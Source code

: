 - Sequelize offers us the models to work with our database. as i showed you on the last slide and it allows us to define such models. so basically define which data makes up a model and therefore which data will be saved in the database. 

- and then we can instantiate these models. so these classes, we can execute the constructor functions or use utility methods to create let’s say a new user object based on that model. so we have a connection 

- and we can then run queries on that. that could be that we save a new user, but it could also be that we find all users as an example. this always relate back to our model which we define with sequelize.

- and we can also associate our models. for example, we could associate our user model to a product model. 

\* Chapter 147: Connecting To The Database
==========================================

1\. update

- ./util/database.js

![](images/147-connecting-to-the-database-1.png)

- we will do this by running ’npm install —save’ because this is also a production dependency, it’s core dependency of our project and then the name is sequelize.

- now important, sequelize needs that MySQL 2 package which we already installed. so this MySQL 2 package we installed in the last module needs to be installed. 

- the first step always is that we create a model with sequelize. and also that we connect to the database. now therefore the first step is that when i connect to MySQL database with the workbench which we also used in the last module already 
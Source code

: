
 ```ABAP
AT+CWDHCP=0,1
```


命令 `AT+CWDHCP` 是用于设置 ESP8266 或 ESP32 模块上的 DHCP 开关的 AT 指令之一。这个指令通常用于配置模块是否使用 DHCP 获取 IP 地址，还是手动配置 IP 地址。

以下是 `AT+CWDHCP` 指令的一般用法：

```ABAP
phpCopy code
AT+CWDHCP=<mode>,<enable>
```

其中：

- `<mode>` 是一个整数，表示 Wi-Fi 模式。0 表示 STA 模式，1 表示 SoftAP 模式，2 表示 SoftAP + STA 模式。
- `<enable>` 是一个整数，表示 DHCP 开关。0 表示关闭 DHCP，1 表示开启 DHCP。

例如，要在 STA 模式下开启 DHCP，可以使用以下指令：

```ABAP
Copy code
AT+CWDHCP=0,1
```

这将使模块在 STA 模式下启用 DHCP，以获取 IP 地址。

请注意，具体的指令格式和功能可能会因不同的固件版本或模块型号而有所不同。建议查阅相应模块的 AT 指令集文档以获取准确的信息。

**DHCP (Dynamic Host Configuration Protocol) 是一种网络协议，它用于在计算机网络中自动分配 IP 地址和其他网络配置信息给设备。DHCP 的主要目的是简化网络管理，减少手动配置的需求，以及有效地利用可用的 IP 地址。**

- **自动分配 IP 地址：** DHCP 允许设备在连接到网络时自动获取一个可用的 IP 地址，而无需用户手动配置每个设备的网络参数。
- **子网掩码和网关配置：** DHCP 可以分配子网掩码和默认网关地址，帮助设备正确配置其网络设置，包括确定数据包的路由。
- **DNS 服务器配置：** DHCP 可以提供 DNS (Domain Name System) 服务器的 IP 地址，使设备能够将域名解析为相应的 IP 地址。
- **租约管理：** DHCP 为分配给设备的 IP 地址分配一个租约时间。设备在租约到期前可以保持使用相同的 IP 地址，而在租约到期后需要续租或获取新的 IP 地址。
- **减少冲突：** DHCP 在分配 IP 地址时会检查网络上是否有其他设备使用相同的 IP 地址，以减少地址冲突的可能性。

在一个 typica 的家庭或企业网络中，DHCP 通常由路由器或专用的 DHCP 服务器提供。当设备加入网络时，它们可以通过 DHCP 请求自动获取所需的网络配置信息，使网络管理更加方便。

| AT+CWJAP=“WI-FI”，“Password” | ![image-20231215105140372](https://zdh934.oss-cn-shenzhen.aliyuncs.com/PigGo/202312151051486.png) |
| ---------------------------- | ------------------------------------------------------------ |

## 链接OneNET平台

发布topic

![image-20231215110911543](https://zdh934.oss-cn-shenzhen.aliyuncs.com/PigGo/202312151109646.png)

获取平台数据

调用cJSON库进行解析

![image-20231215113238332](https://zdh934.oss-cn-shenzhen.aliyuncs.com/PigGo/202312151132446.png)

→ Try it
The answer must be a verbatim transcription of the entries above, from the first line through the line that contains "in the database.", and nothing more.

→ Completed exercise
Source code

: - Sequelize offers us the models to work with our database. as i showed you on the last slide and it allows us to define such models. so basically define which data makes up a model and therefore which data will be saved in the database. 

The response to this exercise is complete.